I attended INEMI’s June 12 online seminar, “Sustainable Electronics Tech Topic Series: PCBs and Sustainability.” Dr. Maarten Cauwe of imec spoke on “Life Cycle Inventory (LCI) Models for Assessing and Improving the Environmental Impact of PCB Assemblies,” and Jack Herring of Jiva Materials Ltd. spoke on “Transforming Electronics with Recyclable PCB Technology.” This column will review information and provide analysis from both presentations.

Life Cycle Inventory Models
Dr. Cauwe noted that over the past several years, there has been rapid growth in technologies designed to mitigate the effects of climate change. We have made great strides in broader sustainability targets, particularly in recycling, use of renewable chemicals, and overall process efficiency, resulting in energy savings. 

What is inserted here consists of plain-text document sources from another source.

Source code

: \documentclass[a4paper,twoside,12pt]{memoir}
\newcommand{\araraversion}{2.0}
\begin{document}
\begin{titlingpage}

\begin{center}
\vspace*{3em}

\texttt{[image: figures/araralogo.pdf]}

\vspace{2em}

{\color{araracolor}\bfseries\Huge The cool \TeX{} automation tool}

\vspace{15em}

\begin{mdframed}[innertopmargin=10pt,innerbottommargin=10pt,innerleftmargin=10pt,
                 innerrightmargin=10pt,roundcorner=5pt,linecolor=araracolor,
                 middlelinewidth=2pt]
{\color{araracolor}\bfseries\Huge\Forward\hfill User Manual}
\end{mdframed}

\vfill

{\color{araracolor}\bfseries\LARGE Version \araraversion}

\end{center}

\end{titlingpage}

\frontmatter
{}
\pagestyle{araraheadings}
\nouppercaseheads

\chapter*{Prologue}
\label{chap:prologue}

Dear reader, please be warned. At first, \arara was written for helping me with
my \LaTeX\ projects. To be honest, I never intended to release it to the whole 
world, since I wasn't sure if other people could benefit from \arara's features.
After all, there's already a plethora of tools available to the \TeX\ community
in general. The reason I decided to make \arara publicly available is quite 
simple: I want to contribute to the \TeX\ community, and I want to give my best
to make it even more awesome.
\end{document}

PwC’s recent report on sustainability1 shows that companies find sustainability valuable to their businesses. Rising energy demands, evolving customer (OEM) expectations, and a perceived long-term competitive advantage are factors that keep companies focused on sustainability and circularity, including decarbonization, waste, and obsolescence. 

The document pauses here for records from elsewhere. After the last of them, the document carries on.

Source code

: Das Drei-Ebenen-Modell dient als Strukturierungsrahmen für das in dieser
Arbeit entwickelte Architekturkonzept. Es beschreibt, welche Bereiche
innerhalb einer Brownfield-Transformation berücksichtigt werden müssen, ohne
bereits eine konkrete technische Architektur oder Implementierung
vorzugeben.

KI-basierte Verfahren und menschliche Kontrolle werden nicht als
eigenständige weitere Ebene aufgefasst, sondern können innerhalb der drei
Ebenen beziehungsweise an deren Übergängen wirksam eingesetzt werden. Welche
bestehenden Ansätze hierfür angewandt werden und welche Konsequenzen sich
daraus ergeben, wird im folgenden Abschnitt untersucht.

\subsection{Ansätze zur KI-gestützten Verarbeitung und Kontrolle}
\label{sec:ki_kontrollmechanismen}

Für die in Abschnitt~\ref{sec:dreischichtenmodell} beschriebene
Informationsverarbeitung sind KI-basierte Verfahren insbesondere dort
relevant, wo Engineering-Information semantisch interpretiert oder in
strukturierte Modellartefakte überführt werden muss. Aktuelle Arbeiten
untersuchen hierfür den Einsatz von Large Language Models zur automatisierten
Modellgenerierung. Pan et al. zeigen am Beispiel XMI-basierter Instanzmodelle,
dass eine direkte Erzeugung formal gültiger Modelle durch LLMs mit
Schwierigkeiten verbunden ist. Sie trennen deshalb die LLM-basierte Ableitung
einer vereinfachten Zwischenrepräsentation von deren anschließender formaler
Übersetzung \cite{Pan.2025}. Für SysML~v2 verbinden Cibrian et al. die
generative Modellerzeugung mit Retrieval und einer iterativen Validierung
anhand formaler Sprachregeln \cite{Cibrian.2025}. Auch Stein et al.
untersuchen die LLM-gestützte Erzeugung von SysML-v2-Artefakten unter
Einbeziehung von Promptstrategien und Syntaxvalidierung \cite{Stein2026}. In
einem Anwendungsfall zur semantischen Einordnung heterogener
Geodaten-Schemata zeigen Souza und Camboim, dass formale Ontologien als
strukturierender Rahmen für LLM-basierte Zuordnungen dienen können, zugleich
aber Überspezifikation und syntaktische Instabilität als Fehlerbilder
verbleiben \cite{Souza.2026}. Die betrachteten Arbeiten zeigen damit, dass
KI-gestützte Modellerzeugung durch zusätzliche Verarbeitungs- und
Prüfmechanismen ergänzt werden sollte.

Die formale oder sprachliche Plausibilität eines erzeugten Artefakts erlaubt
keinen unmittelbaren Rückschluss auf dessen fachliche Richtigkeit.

Life Cycle Assessment (LCA)
Europeans have always taken the lead on environmental concerns. The PEP ecopassport program for electronics manufacturing is a framework for creating and publishing environmental declarations (PEP) with a database that assesses the environmental impact contributed by electronic assemblies. It is based on LCA and contains detailed data on materials, energy, water usage, and waste generation for various components (Figure 1).

We perform this using the LCA, a combination of LCI and LCIA. LCI quantifies products’ inputs and outputs, while LCIA assesses the environmental impacts.

Life Cycle Impact (LCI): Assembles data on all materials entering and leaving (a so-called materials balance) the fabrication or assembly process at an electronics product facility (ISO) to create a parametric LCIA model

Life Cycle Impact Assessment (LCIA): Engineers design LCIA models for use in a range of manufacturing processes and product designs. Inputs include design data, energy, water, and waste for PCB manufacturing processes.

Parametric LCI
The Figure 2 model is from PCB manufacturers and assemblers and includes product volumes, line capacity, and generated waste. Unfortunately, the model assumes 100% production yields for simplification, which affects accuracy. The program also has no way of verifying the accuracy of the reported data. Static and aggregated datasets to create design-dependent production LCI models should require some ISO standard for validation. 

The PCB Manufacturing LCI Model
The parametric PCB model in Figure 3 is designed to facilitate material sourcing, electronics manufacturing, product use, and end-of-life considerations in the design phase. This is an ambitious mission meant to help OEMs reach their environmental sustainability targets. 

The detailed PCB LCI model is based on a standard four-layer multilayer, with inputs and outputs normalized for 1 m2 of output. The panel occupation (number up on a panel represented as a percentage) is an important parameter in the model calculating energy, water, chemicals and generated waste.

Twelve-layer Board Example 
A 12-layer FR-4 board was 156 mm x 140 mm and 1.8 mm thick, using ENIG with solder mask. Figure 4 shows the model results, summarizing energy, treated water, and DI water usage in graph form.

The high energy usage of 2.49 kWh/m2 stems from using gold in ENIG because gold and other noble metals require high energy consumption in refining and processing. The lowest are immersion silver, tin, and OSP.

Summary
I have previously collaborated with Cauwe on UHDI reliability with the IPC UHDI Standards Committee (D33-AP). This is a new role for him at imec in Europe, but his prior work in the EU Space Agency on advanced UHDI is notable.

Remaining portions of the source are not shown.